Each record below should be reproduced as it is written, with pictures left out entirely.

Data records
══════

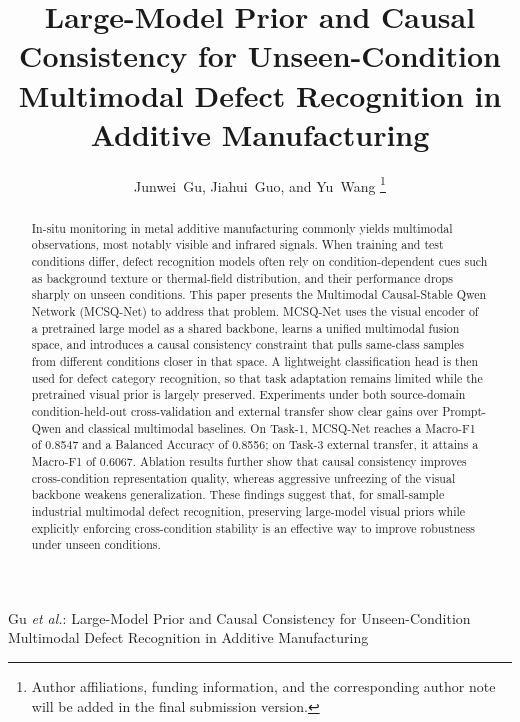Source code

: \documentclass[journal]{IEEEtran}
\begin{document}
\title{Large-Model Prior and Causal Consistency for Unseen-Condition Multimodal Defect Recognition in Additive Manufacturing}

\author{Junwei~Gu, Jiahui~Guo, and Yu~Wang%
\thanks{Author affiliations, funding information, and the corresponding author note will be added in the final submission version.}}

%
{Gu \MakeLowercase{\textit{et al.}}: Large-Model Prior and Causal Consistency for Unseen-Condition Multimodal Defect Recognition in Additive Manufacturing}

\maketitle

\begin{abstract}
In-situ monitoring in metal additive manufacturing commonly yields multimodal observations, most notably visible and infrared signals. When training and test conditions differ, defect recognition models often rely on condition-dependent cues such as background texture or thermal-field distribution, and their performance drops sharply on unseen conditions. This paper presents the Multimodal Causal-Stable Qwen Network (MCSQ-Net) to address that problem. MCSQ-Net uses the visual encoder of a pretrained large model as a shared backbone, learns a unified multimodal fusion space, and introduces a causal consistency constraint that pulls same-class samples from different conditions closer in that space. A lightweight classification head is then used for defect category recognition, so that task adaptation remains limited while the pretrained visual prior is largely preserved. Experiments under both source-domain condition-held-out cross-validation and external transfer show clear gains over Prompt-Qwen and classical multimodal baselines. On Task-1, MCSQ-Net reaches a Macro-F1 of 0.8547 and a Balanced Accuracy of 0.8556; on Task-3 external transfer, it attains a Macro-F1 of 0.6067. Ablation results further show that causal consistency improves cross-condition representation quality, whereas aggressive unfreezing of the visual backbone weakens generalization. These findings suggest that, for small-sample industrial multimodal defect recognition, preserving large-model visual priors while explicitly enforcing cross-condition stability is an effective way to improve robustness under unseen conditions.
\end{abstract}
\end{document}
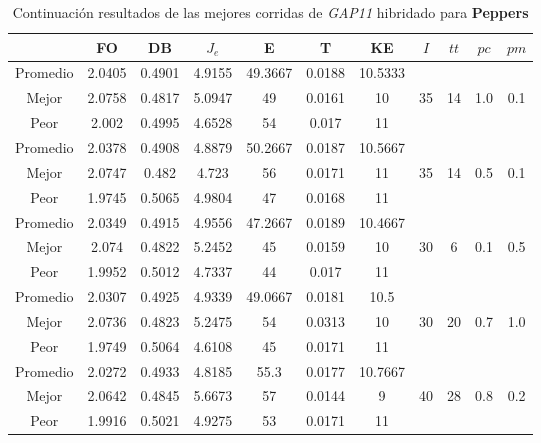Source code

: \begin{table}[h!]
    \footnotesize
    \begin{center}
        \begin{tabular}{|c|c|c|c|c|c|c|c|c|c|c|}
        \hline
             & {\bf FO} & {\bf DB} & $J_e$ & {\bf E} & {\bf T} & {\bf KE} & $I$ & $tt$ & $pc$ & $pm$ \\
        \hline
        \hline
            Promedio  & 2.0405 & 0.4901 & 4.9155 & 49.3667 & 0.0188 & 10.5333 &  &  &  & \\
            \cline{1-7}
            Mejor & 2.0758 & 0.4817  & 5.0947 & 49 & 0.0161 & 10 & 35 & 14 & 1.0 & 0.1\\
            \cline{1-7}
            Peor & 2.002 & 0.4995  & 4.6528 & 54 & 0.017 & 11 &  &  &  & \\
        \hline
        \hline
            Promedio  & 2.0378 & 0.4908 & 4.8879 & 50.2667 & 0.0187 & 10.5667 &  &  &  & \\
            \cline{1-7}
            Mejor & 2.0747 & 0.482  & 4.723 & 56 & 0.0171 & 11 & 35 & 14 & 0.5 & 0.1\\
            \cline{1-7}
            Peor & 1.9745 & 0.5065  & 4.9804 & 47 & 0.0168 & 11 &  &  &  & \\
        \hline
        \hline
            Promedio  & 2.0349 & 0.4915 & 4.9556 & 47.2667 & 0.0189 & 10.4667 &  &  &  & \\
            \cline{1-7}
            Mejor & 2.074 & 0.4822  & 5.2452 & 45 & 0.0159 & 10 & 30 & 6 & 0.1 & 0.5\\
            \cline{1-7}
            Peor & 1.9952 & 0.5012  & 4.7337 & 44 & 0.017 & 11 &  &  &  & \\
        \hline
        \hline
            Promedio  & 2.0307 & 0.4925 & 4.9339 & 49.0667 & 0.0181 & 10.5 &  &  &  & \\
            \cline{1-7}
            Mejor & 2.0736 & 0.4823  & 5.2475 & 54 & 0.0313 & 10 & 30 & 20 & 0.7 & 1.0\\
            \cline{1-7}
            Peor & 1.9749 & 0.5064  & 4.6108 & 45 & 0.0171 & 11 &  &  &  & \\
        \hline
        \hline
            Promedio  & 2.0272 & 0.4933 & 4.8185 & 55.3 & 0.0177 & 10.7667 &  &  &  & \\
            \cline{1-7}
            Mejor & 2.0642 & 0.4845  & 5.6673 & 57 & 0.0144 & 9 & 40 & 28 & 0.8 & 0.2\\
            \cline{1-7}
            Peor & 1.9916 & 0.5021  & 4.9275 & 53 & 0.0171 & 11 &  &  &  & \\
        \hline
        \end{tabular}
        \caption{Continuaci\'on resultados de las mejores corridas de \emph{GAP11} hibridado para {\bf Peppers}}
        \label{tb:tablecGAP11}
    \end{center}
\end{table}
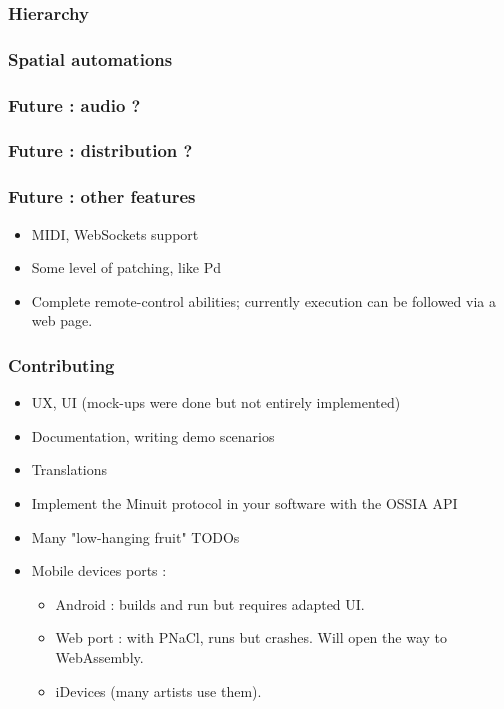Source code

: \documentclass{beamer}
\begin{document}
    \begin{frame}
        \frametitle{Hierarchy}
        
    \end{frame}
    
    \begin{frame}
        \frametitle{Spatial automations}
        
    \end{frame}
    
    \begin{frame}
        \frametitle{Future : audio ?}
        
    \end{frame}

\begin{frame}
    \frametitle{Future : distribution ?}
    
\end{frame}

\begin{frame}
    \frametitle{Future : other features}
    
    \begin{itemize}
    \item MIDI, WebSockets support
    \item Some level of patching, like Pd
    \item Complete remote-control abilities; currently execution can be followed via a web page.
    \end{itemize}
\end{frame}

\begin{frame}
    \frametitle{Contributing}    
    \begin{itemize}
    \item UX, UI (mock-ups were done but not entirely implemented)
    \item Documentation, writing demo scenarios
    \item Translations    
    \item Implement the Minuit protocol in your software with the OSSIA API    
    \item Many "low-hanging fruit" TODOs
    \item Mobile devices ports : 
    \begin{itemize}
        \item Android : builds and run but requires adapted UI.
        \item Web port : with PNaCl, runs but crashes. Will open the way to WebAssembly. 
        \item iDevices (many artists use them).
    \end{itemize}
\end{itemize}
    
\end{frame}
\end{document}
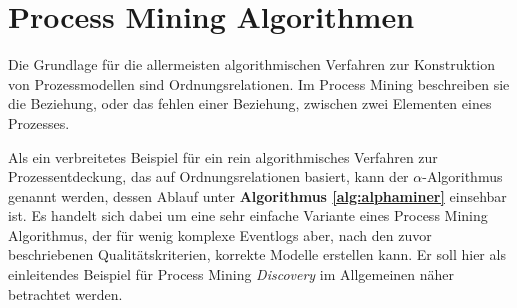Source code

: 
\section{Process Mining Algorithmen}
Die Grundlage für die allermeisten algorithmischen Verfahren zur Konstruktion von Prozessmodellen sind Ordnungsrelationen. Im Process Mining beschreiben sie die Beziehung, oder das fehlen einer Beziehung, zwischen zwei Elementen eines Prozesses. 

Als ein verbreitetes  Beispiel für ein rein algorithmisches Verfahren zur Prozessentdeckung, das auf Ordnungsrelationen basiert, kann der $\alpha$-Algorithmus genannt werden, dessen Ablauf unter \textbf{ Algorithmus \ref{alg:alphaminer}} einsehbar ist.
Es handelt sich dabei um eine sehr einfache Variante eines Process Mining Algorithmus, der für wenig komplexe Eventlogs aber, nach den zuvor beschriebenen Qualitätskriterien, korrekte Modelle erstellen kann. Er soll hier als einleitendes Beispiel für Process Mining \textit{Discovery} im Allgemeinen näher betrachtet werden. \newline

══════

• **The completed task**:
Source code

: \documentclass[journal]{IEEEtran}
\begin{document}
\title{Large-Model Prior and Causal Consistency for Unseen-Condition Multimodal Defect Recognition in Additive Manufacturing}

\author{Junwei~Gu, Jiahui~Guo, and Yu~Wang%
\thanks{Author affiliations, funding information, and the corresponding author note will be added in the final submission version.}}

%
{Gu \MakeLowercase{\textit{et al.}}: Large-Model Prior and Causal Consistency for Unseen-Condition Multimodal Defect Recognition in Additive Manufacturing}

\maketitle

\begin{abstract}
In-situ monitoring in metal additive manufacturing commonly yields multimodal observations, most notably visible and infrared signals. When training and test conditions differ, defect recognition models often rely on condition-dependent cues such as background texture or thermal-field distribution, and their performance drops sharply on unseen conditions. This paper presents the Multimodal Causal-Stable Qwen Network (MCSQ-Net) to address that problem. MCSQ-Net uses the visual encoder of a pretrained large model as a shared backbone, learns a unified multimodal fusion space, and introduces a causal consistency constraint that pulls same-class samples from different conditions closer in that space. A lightweight classification head is then used for defect category recognition, so that task adaptation remains limited while the pretrained visual prior is largely preserved. Experiments under both source-domain condition-held-out cross-validation and external transfer show clear gains over Prompt-Qwen and classical multimodal baselines. On Task-1, MCSQ-Net reaches a Macro-F1 of 0.8547 and a Balanced Accuracy of 0.8556; on Task-3 external transfer, it attains a Macro-F1 of 0.6067. Ablation results further show that causal consistency improves cross-condition representation quality, whereas aggressive unfreezing of the visual backbone weakens generalization. These findings suggest that, for small-sample industrial multimodal defect recognition, preserving large-model visual priors while explicitly enforcing cross-condition stability is an effective way to improve robustness under unseen conditions.
\end{abstract}
\end{document}
Source code

: \begin{table}[h!]
    \footnotesize
    \begin{center}
        \begin{tabular}{|c|c|c|c|c|c|c|c|c|c|c|}
        \hline
             & {\bf FO} & {\bf DB} & $J_e$ & {\bf E} & {\bf T} & {\bf KE} & $I$ & $tt$ & $pc$ & $pm$ \\
        \hline
        \hline
            Promedio  & 2.0405 & 0.4901 & 4.9155 & 49.3667 & 0.0188 & 10.5333 &  &  &  & \\
            \cline{1-7}
            Mejor & 2.0758 & 0.4817  & 5.0947 & 49 & 0.0161 & 10 & 35 & 14 & 1.0 & 0.1\\
            \cline{1-7}
            Peor & 2.002 & 0.4995  & 4.6528 & 54 & 0.017 & 11 &  &  &  & \\
        \hline
        \hline
            Promedio  & 2.0378 & 0.4908 & 4.8879 & 50.2667 & 0.0187 & 10.5667 &  &  &  & \\
            \cline{1-7}
            Mejor & 2.0747 & 0.482  & 4.723 & 56 & 0.0171 & 11 & 35 & 14 & 0.5 & 0.1\\
            \cline{1-7}
            Peor & 1.9745 & 0.5065  & 4.9804 & 47 & 0.0168 & 11 &  &  &  & \\
        \hline
        \hline
            Promedio  & 2.0349 & 0.4915 & 4.9556 & 47.2667 & 0.0189 & 10.4667 &  &  &  & \\
            \cline{1-7}
            Mejor & 2.074 & 0.4822  & 5.2452 & 45 & 0.0159 & 10 & 30 & 6 & 0.1 & 0.5\\
            \cline{1-7}
            Peor & 1.9952 & 0.5012  & 4.7337 & 44 & 0.017 & 11 &  &  &  & \\
        \hline
        \hline
            Promedio  & 2.0307 & 0.4925 & 4.9339 & 49.0667 & 0.0181 & 10.5 &  &  &  & \\
            \cline{1-7}
            Mejor & 2.0736 & 0.4823  & 5.2475 & 54 & 0.0313 & 10 & 30 & 20 & 0.7 & 1.0\\
            \cline{1-7}
            Peor & 1.9749 & 0.5064  & 4.6108 & 45 & 0.0171 & 11 &  &  &  & \\
        \hline
        \hline
            Promedio  & 2.0272 & 0.4933 & 4.8185 & 55.3 & 0.0177 & 10.7667 &  &  &  & \\
            \cline{1-7}
            Mejor & 2.0642 & 0.4845  & 5.6673 & 57 & 0.0144 & 9 & 40 & 28 & 0.8 & 0.2\\
            \cline{1-7}
            Peor & 1.9916 & 0.5021  & 4.9275 & 53 & 0.0171 & 11 &  &  &  & \\
        \hline
        \end{tabular}
        \caption{Continuaci\'on resultados de las mejores corridas de \emph{GAP11} hibridado para {\bf Peppers}}
        \label{tb:tablecGAP11}
    \end{center}
\end{table}
Source code

: \documentclass{beamer}
\begin{document}
    \begin{frame}
        \frametitle{Hierarchy}
        
    \end{frame}
    
    \begin{frame}
        \frametitle{Spatial automations}
        
    \end{frame}
    
    \begin{frame}
        \frametitle{Future : audio ?}
        
    \end{frame}

\begin{frame}
    \frametitle{Future : distribution ?}
    
\end{frame}

\begin{frame}
    \frametitle{Future : other features}
    
    \begin{itemize}
    \item MIDI, WebSockets support
    \item Some level of patching, like Pd
    \item Complete remote-control abilities; currently execution can be followed via a web page.
    \end{itemize}
\end{frame}

\begin{frame}
    \frametitle{Contributing}    
    \begin{itemize}
    \item UX, UI (mock-ups were done but not entirely implemented)
    \item Documentation, writing demo scenarios
    \item Translations    
    \item Implement the Minuit protocol in your software with the OSSIA API    
    \item Many "low-hanging fruit" TODOs
    \item Mobile devices ports : 
    \begin{itemize}
        \item Android : builds and run but requires adapted UI.
        \item Web port : with PNaCl, runs but crashes. Will open the way to WebAssembly. 
        \item iDevices (many artists use them).
    \end{itemize}
\end{itemize}
    
\end{frame}
\end{document}
Source code

: 
\section{Process Mining Algorithmen}
Die Grundlage für die allermeisten algorithmischen Verfahren zur Konstruktion von Prozessmodellen sind Ordnungsrelationen. Im Process Mining beschreiben sie die Beziehung, oder das fehlen einer Beziehung, zwischen zwei Elementen eines Prozesses. 

Als ein verbreitetes  Beispiel für ein rein algorithmisches Verfahren zur Prozessentdeckung, das auf Ordnungsrelationen basiert, kann der $\alpha$-Algorithmus genannt werden, dessen Ablauf unter \textbf{ Algorithmus \ref{alg:alphaminer}} einsehbar ist.
Es handelt sich dabei um eine sehr einfache Variante eines Process Mining Algorithmus, der für wenig komplexe Eventlogs aber, nach den zuvor beschriebenen Qualitätskriterien, korrekte Modelle erstellen kann. Er soll hier als einleitendes Beispiel für Process Mining \textit{Discovery} im Allgemeinen näher betrachtet werden. \newline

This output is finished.